Francis Gleeson and Brian Stanhope are rookie NYC cops and partners for a brief time. Each is young and starting out in similar circumstances so it's not entirely surprising when they each move to the suburbs and end up as next door neighbors. Lena Gleeson tries to befriend Anne Stanhope but Anne keeps her at arms length, even after the Gleeson's third daughter, Kate, and the Stanhope's son, Peter, are born within six months of each other. The two families could not be more different and Anne is unhappy about Peter's growing friendship with Kate but the two have a bond that cannot be broken by something as weak as parental disapproval.  Lena worries about their friendship as well, but for entirely different reasons than Anne does.  And eventually their friendship starts to morph into a tentative something more until one night something happens that shatters both families.

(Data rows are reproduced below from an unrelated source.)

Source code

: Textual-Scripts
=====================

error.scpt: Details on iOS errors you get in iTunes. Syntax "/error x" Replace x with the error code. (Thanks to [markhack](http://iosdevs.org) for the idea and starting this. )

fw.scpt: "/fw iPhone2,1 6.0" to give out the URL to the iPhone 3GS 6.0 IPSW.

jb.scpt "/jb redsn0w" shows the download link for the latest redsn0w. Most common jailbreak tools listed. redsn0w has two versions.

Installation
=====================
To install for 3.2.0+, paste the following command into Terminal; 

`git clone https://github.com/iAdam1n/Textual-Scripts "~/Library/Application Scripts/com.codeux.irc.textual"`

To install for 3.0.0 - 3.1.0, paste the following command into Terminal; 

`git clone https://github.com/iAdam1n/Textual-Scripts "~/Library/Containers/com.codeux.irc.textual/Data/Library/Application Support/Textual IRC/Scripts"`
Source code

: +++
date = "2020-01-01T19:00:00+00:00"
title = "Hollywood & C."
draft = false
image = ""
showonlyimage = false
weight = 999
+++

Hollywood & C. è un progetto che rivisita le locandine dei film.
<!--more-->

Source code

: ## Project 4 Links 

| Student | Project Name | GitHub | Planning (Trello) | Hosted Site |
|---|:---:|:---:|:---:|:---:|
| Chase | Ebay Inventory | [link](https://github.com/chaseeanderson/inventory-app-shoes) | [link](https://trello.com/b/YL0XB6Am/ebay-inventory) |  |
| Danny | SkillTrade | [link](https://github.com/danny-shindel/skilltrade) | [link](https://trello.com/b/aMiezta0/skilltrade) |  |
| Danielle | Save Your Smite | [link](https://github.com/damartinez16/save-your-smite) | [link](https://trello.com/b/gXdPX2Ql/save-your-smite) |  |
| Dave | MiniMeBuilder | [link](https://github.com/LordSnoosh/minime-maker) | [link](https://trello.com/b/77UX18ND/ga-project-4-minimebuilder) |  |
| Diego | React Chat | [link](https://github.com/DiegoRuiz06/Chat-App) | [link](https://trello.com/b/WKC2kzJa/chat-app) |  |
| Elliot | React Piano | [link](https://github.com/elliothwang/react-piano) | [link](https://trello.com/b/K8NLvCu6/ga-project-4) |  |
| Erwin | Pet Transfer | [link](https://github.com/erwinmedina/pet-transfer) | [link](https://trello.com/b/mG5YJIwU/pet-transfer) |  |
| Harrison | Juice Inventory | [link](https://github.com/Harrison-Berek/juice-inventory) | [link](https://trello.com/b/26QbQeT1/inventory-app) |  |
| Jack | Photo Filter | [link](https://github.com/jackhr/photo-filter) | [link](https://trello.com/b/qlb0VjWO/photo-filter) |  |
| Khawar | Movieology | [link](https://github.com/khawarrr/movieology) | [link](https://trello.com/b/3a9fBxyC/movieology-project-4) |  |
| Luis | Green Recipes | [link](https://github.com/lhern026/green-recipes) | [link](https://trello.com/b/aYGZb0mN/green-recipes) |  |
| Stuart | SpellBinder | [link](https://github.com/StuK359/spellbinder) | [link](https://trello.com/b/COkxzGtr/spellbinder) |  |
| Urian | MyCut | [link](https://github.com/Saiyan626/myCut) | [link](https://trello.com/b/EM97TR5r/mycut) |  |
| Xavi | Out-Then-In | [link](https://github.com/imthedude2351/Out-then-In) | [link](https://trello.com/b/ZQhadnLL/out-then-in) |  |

Spanning four decades, this is a novel about life trajectories and intersections, mental illness, alcoholism, desertion, and forgiveness. The beginning of the story gives some insight into the Gleeson and Stanhope families but the narrative only focuses on the inside of the Gleeson family, leaving Peter to share (or hide) the incomplete inner workings of his own family with Kate.  The change in character focus illuminates Francis, Lena, Kate, and Peter, but leaves Brian and Anne mostly as shadowy ciphers.  The bulk of the story follows Peter and Kate in the years after they were neighbors and the impact their youthful relationship and their shared tragedy had in shaping them and their futures. There was a lot going on in the novel and quite a few issues touched on within these two families, but chief among them was forgiveness and its price. The book was a slow read and unhappiness leached out of many of the characters giving it a depressed tone most of the way through although there was ultimately some redemption, some sense of overcoming and acceptance. Keane handles the tension of the novel well, keeping it rising, even after the event that drives the latter two thirds of the book.  There is a measure of predictability here but the characters are more the focus than the plot, except in the one catastrophic instance.  Fans of character driven, family dysfunction novels will find much to satisfy them here.

Thanks to the publisher for sending me a copy of this book to review.